Accablés sous le poids de leurs casques, ils eurent bientôt de pénibles torticolis ou de douloureuses migraines. Leur souffrance était atroce. Jamais supplice ne fut aussi terrible. Ils regrettèrent alors d’avoir manqué de respect à l’égard du jeune gouverneur et allèrent implorer le pardon de leur chef.

— « Vous voyez maintenant, fit celui-ci, comme le remède a été efficace ! Et si après cette petite expérience, il reste encore quelque cou mal assoupli… on n’a qu’à m’avertir. »

À partir de ce jour, une atmosphère respectueuse sembla régner dans le gouvernement provincial. Cependant le jeune gouverneur ne put s’empêcher de lire sur le visage de ses fonctionnaires leur véritable sentiment. Sortis d’une classe bourgeoise et intellectuelle, ils ne voulaient point souffrir les ordres d’un « jeune gamin » de la plèbe. Aussi ne tardèrent-ils pas à ourdir de nouvelles et basses machinations contre le gouverneur.

Kim-Kisou, avec sa sérénité habituelle, fit semblant de ne s’apercevoir de rien. Il se promit pourtant de mettre un terme à cette comédie.

Comme il revenait par une après-midi d’automne d’une inspection à travers le pays, en compagnie de nombreux fonctionnaires de son gouvernement, il traversa un chemin vicinal côtoyant un magnifique champ de cannes à sucre dont les tiges, en pleine maturité, atteignaient facilement trois à quatre mètres de haut. S’adressant alors brusquement à l’un de ses vieux subordonnés qu’il savait être le chef de la rébellion, il dit :

— « Comment appelle-t-on ces magnifiques plantes ? »

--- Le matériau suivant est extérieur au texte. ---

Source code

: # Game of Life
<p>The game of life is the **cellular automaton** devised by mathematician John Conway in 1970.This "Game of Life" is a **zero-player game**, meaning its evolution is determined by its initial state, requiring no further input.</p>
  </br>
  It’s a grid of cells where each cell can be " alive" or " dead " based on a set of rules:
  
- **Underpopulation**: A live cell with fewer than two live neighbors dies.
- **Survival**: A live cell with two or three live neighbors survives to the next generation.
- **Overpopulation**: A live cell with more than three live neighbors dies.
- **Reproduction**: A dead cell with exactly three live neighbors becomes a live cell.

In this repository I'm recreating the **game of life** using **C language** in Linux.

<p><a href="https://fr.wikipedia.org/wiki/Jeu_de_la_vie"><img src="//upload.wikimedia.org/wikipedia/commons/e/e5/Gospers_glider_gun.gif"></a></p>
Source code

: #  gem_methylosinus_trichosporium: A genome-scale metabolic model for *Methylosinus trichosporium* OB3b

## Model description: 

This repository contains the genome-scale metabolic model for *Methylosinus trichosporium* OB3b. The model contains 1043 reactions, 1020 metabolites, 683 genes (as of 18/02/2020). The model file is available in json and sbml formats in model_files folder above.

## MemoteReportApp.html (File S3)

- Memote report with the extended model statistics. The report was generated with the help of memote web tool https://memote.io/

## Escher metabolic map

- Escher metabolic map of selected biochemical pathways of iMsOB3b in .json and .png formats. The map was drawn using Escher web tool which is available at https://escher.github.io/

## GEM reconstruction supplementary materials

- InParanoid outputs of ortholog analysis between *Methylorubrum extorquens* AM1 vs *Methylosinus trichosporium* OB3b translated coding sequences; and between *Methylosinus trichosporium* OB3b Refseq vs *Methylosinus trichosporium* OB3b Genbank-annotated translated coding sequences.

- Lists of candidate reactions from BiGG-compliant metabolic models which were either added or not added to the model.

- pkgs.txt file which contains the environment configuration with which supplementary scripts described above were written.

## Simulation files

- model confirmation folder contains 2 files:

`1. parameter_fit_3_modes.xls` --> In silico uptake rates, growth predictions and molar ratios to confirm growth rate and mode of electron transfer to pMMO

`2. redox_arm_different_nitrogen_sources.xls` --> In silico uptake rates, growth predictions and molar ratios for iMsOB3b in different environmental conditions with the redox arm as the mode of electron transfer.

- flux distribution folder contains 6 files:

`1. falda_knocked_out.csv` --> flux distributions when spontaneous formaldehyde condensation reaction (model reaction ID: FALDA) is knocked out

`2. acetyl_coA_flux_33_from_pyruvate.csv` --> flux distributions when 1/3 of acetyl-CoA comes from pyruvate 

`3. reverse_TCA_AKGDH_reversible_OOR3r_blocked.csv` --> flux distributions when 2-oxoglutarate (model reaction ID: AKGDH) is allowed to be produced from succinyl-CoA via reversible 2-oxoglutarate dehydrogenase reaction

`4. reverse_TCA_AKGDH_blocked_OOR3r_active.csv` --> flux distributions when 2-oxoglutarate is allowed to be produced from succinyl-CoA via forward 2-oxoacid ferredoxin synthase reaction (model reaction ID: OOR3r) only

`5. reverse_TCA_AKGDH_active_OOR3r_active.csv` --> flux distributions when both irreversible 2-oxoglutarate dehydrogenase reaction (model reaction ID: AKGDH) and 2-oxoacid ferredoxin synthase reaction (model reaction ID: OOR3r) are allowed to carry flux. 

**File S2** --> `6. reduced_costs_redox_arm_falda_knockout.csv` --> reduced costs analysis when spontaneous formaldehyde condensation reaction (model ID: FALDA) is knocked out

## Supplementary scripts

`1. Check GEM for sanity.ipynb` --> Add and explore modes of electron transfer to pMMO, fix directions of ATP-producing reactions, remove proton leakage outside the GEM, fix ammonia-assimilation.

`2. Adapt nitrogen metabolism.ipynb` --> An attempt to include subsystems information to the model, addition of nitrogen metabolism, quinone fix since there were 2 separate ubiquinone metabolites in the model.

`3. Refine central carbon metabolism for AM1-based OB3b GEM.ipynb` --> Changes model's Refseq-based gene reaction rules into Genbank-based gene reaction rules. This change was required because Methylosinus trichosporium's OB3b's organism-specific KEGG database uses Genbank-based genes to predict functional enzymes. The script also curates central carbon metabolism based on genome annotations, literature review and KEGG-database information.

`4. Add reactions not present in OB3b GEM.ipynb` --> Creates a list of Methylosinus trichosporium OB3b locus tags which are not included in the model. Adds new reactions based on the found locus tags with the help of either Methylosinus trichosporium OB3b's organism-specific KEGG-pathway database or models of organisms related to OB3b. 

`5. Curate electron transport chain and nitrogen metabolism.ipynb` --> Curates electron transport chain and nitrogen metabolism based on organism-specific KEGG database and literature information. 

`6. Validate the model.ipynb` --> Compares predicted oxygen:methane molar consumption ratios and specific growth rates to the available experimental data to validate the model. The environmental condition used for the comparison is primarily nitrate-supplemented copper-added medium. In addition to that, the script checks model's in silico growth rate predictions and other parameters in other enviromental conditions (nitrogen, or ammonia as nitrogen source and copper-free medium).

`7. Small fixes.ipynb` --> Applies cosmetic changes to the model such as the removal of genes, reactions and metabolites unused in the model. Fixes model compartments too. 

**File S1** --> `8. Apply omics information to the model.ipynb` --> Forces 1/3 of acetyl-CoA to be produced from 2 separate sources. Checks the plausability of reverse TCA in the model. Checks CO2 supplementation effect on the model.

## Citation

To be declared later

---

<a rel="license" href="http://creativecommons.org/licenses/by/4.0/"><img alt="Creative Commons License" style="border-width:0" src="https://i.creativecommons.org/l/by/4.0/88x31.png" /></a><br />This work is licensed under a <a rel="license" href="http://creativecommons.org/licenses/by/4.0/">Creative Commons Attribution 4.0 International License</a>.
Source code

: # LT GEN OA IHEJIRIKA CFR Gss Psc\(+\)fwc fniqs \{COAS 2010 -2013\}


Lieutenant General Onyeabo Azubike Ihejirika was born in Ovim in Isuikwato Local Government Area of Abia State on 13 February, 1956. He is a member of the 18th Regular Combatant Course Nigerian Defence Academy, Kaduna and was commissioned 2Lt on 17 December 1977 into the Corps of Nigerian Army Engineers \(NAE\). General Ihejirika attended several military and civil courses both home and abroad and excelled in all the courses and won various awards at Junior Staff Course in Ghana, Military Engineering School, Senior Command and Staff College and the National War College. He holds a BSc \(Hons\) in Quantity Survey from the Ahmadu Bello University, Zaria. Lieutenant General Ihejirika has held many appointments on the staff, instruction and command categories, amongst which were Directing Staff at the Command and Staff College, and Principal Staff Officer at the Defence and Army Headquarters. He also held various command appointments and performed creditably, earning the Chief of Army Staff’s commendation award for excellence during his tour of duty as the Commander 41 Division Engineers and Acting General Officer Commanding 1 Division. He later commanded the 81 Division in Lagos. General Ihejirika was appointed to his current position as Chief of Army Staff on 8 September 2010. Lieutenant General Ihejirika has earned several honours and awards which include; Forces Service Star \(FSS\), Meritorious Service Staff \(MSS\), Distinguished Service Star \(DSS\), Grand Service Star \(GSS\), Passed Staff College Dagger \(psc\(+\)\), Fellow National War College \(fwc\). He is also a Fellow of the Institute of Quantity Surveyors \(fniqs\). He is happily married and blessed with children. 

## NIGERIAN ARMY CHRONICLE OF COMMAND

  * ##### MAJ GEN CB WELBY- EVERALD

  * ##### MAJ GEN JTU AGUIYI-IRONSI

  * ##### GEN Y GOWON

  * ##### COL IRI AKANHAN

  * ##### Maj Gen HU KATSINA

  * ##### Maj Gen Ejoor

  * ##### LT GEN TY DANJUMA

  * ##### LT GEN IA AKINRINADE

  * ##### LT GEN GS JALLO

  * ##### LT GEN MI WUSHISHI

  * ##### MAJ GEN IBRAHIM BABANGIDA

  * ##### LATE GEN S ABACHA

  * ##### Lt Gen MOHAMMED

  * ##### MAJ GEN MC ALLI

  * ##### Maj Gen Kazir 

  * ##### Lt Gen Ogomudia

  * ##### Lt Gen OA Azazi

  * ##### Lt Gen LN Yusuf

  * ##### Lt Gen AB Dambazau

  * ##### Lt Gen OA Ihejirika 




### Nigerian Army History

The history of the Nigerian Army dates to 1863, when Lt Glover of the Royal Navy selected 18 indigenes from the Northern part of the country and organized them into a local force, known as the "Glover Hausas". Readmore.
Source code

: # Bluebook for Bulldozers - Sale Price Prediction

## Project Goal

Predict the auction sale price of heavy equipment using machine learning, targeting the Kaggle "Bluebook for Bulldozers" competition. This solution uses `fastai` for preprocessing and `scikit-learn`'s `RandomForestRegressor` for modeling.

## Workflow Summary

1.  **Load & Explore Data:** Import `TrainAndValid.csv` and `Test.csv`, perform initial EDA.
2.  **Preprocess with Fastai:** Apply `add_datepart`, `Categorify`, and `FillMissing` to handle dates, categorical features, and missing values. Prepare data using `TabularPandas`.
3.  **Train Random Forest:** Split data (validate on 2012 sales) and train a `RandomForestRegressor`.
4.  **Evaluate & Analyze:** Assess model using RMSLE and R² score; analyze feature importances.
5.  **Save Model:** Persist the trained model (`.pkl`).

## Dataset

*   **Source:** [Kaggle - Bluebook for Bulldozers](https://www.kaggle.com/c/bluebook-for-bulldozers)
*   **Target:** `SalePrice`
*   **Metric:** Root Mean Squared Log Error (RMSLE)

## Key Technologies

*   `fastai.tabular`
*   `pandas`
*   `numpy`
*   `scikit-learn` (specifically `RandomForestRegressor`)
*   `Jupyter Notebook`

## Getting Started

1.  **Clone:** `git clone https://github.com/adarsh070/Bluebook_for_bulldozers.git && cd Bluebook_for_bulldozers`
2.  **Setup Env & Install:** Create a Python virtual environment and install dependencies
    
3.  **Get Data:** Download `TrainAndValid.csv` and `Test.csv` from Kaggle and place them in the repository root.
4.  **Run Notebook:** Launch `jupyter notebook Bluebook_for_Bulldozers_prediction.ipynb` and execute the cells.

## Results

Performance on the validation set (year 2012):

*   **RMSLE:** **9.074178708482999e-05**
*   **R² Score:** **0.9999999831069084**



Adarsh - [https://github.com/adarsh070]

— « Seigneur, ce sont des cannes à sucres. »

— « Il leur faut combien d’années pour atteindre une si belle hauteur ? »

— « Seigneur, il ne leur faut pas plus de six ou sept mois », répondit le vieux fonctionnaire d’un air ironique qui décelait un grand mépris pour l’ignorance du gouverneur.

— « Ah ?  ! vraiment ! s’étonna Kim-Kisou. Eh bien, vous allez me couper une de ces cannes sucre dans toute sa hauteur. »

Le vieux fonctionnaire exécuta aussitôt l’ordre de son chef. Le jeune gouverneur reprit alors d’un ton sévère :

— « Maintenant, vous allez essayer de mettre cette canne dans votre poche, sans la briser ! »

— « Seigneur, c’est une chose matériellement impossible que de mettre une canne de plus de trois mètres dans une poche qui n’a que quelques pouces de profondeur. » Répondit-il visiblement énervé par la naïveté du magistrat.

— « Ah, ah ! vieil imbécile ! éclata tout à coup le gouverneur d’un ton de tonnerre. Une canne à sucre, qui n’a point un an, n’entre pas dans votre poche et vous voulez m’y mettre, moi qui ai plus de 17 fois son âge ! Votre imbécillité est trop forte pour être pardonnée ! Aucun châtiment n’est assez rigoureux pour votre témérité ! Gardes !!! arrêtez-le ! et qu’on l’incarcère immédiatement ! »

Cette sévère mesure inattendue, effraya tout le monde. Et depuis lors, une discipline parfaite et cordiale régna dans le gouvernement provincial.